Чтобы состояние это не длилось вечно, ей должно победить царя Давида.
Каждый вечер шли дожди, была весна, месяц авив, Иоав, и храбрые военачальники, и воины осаждали царский город аммонитян, Равву; Урия был одним из тридцати семи храбрых у Давида. Царь Раввы Аннон обесчестил послов, которых Давид послал к нему, когда воцарился он на престоле, и Урия был среди этих послов, Аннон заподозрил в них соглядатаев и обрил каждому половину бороды, а одежды обрезал до чресл. Потому-то Господь повелел царю Давиду завоевать землю Аммонитскую и уничтожить детей Аммоновых, и теперь Иоав с войском стоял под стенами стольного города, во исполнение воли Божией разорили они и опустошили земли вокруг Есевона и Медевы, истребили десять тысяч мужей и три тысячи рабов отослали в город Господень Иерусалим; скоро они ворвутся внутрь стен, и разрушат город, и уничтожат аммонитского бога Милхома, чтобы впредь тот никогда более не утверждал, будто он есть Господь, чье подлинное имя Иегова.

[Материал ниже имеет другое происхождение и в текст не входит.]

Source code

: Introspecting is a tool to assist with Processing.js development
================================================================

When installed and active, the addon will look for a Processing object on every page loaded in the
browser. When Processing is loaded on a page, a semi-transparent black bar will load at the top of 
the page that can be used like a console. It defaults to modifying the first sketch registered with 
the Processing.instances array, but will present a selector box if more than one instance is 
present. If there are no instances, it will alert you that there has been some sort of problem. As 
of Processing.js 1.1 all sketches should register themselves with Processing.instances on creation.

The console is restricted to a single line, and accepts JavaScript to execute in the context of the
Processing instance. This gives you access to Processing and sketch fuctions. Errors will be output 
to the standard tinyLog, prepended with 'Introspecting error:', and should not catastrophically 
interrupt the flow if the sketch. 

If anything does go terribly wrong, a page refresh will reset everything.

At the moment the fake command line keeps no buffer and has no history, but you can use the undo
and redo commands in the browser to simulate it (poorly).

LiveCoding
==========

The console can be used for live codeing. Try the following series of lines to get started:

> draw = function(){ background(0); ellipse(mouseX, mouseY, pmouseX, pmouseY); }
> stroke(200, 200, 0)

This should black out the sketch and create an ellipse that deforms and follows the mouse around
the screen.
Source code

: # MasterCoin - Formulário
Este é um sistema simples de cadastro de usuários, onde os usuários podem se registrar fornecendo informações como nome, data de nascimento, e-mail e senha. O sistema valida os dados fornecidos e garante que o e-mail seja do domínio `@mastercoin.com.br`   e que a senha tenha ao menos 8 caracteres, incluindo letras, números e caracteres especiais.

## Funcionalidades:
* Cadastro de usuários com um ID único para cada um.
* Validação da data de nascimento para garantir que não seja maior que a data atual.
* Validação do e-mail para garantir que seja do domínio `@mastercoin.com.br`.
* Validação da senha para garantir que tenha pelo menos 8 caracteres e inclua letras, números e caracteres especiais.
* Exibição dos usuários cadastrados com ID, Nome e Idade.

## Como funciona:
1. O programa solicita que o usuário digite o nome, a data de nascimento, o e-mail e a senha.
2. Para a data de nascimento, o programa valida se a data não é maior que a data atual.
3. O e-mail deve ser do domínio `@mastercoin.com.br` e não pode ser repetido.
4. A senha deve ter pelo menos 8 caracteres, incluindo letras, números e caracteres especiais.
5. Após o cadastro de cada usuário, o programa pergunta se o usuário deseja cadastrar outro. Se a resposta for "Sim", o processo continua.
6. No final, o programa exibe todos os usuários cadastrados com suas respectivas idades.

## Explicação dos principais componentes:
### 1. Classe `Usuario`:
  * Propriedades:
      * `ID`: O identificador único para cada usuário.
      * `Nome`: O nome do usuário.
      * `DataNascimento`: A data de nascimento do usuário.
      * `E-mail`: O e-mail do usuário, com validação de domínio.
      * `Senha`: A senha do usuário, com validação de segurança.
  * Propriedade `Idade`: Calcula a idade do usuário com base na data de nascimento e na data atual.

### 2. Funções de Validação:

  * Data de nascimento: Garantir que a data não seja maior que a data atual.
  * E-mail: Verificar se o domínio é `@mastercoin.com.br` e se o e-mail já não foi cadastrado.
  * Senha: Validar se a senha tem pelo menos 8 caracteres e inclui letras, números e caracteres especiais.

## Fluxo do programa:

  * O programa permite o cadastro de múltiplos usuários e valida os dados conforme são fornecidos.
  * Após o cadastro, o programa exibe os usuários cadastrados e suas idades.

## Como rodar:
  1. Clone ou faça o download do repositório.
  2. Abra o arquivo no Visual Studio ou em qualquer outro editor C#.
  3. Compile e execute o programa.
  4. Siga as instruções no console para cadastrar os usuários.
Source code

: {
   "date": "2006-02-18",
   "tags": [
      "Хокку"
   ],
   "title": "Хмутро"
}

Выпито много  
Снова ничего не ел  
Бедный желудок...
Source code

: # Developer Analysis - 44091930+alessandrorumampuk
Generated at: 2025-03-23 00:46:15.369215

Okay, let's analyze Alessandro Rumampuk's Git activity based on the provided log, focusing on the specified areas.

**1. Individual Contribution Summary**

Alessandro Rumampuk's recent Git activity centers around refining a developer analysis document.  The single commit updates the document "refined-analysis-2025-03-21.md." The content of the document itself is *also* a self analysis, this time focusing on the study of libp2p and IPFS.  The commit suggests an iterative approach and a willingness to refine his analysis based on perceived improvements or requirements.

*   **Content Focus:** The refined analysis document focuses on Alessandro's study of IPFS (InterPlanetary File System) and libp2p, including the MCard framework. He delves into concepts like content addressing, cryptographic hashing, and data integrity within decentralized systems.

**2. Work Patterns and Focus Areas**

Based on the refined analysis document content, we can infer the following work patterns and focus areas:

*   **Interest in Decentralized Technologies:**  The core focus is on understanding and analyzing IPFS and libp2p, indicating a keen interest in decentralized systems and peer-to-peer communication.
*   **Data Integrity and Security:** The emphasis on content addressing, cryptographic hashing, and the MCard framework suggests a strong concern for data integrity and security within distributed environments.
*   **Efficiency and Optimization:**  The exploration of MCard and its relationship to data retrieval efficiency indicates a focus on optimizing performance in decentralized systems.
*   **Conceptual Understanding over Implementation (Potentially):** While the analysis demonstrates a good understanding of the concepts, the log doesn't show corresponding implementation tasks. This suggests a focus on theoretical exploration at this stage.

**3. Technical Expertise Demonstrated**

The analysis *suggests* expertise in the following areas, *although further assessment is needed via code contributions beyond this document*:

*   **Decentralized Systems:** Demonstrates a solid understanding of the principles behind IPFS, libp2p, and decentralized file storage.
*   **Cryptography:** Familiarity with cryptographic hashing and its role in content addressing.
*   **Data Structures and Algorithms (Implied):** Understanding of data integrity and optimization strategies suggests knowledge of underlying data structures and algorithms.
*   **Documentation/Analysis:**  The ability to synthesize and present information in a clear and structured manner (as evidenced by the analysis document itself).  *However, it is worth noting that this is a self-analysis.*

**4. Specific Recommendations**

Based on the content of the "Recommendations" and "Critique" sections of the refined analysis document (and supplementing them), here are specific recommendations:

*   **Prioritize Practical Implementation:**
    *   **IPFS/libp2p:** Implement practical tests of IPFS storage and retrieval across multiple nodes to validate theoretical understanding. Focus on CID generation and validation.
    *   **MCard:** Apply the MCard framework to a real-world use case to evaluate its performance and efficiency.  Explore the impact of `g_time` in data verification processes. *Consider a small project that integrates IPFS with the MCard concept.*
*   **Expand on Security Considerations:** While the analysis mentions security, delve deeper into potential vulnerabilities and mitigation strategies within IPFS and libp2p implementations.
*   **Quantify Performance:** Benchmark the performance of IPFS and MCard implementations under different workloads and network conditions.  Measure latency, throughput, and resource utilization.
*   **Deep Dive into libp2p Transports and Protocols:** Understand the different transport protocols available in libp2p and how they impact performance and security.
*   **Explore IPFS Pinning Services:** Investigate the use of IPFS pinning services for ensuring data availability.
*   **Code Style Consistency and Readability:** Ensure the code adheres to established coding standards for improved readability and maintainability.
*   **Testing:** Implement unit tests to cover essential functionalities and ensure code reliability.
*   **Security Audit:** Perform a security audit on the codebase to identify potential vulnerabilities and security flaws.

Урия? — сказал царь Давид. Храбрый? Хеттеянин?
Пошлите за ним! Пошлите гонца к стенам Раввы, в воинский стан! Скажите военачальнику Иоаву, что волею Господа должно Урии немедля отправиться к царю в Сион!
Затем он приказал Шевании, тому, что трубил трубами и назначен был для священных занятий, пойти в дом Урии, к Вирсавии.
Ты будешь стеречь ее, сказал царь. Будешь стеречь ее так, как будто ты пастырь, а она овца, самая драгоценная во всем Израиле!
Шевания уже вышел из горницы, уже отвернулся, готовый сбежать вниз по лестнице, но царь окликнул его:
Она не должна покидать дом свой, она принадлежит мне, я завоевал ее, она моя пленница, нет ей цены!
Когда шаги Шевании стихли, объяла царя тоска, он желал оказаться на месте этого отрока, поспешить к ее дому и стеречь ее, быть свободным от всех обязанностей, кроме послушания: видеть, как она приготовляется ко сну, поднести чашу с водой к ее постели, устроить себе постель у ее порога и тем показать ей, что она пленница, слышать ее доверчивое дыхание, когда она наконец уснет.
Она первая женщина, думал он, она вышла прямо из рук Творца, не изменили ее все те рождения и смерти, какие испытал род людской, она явилась прямо из рук Творца.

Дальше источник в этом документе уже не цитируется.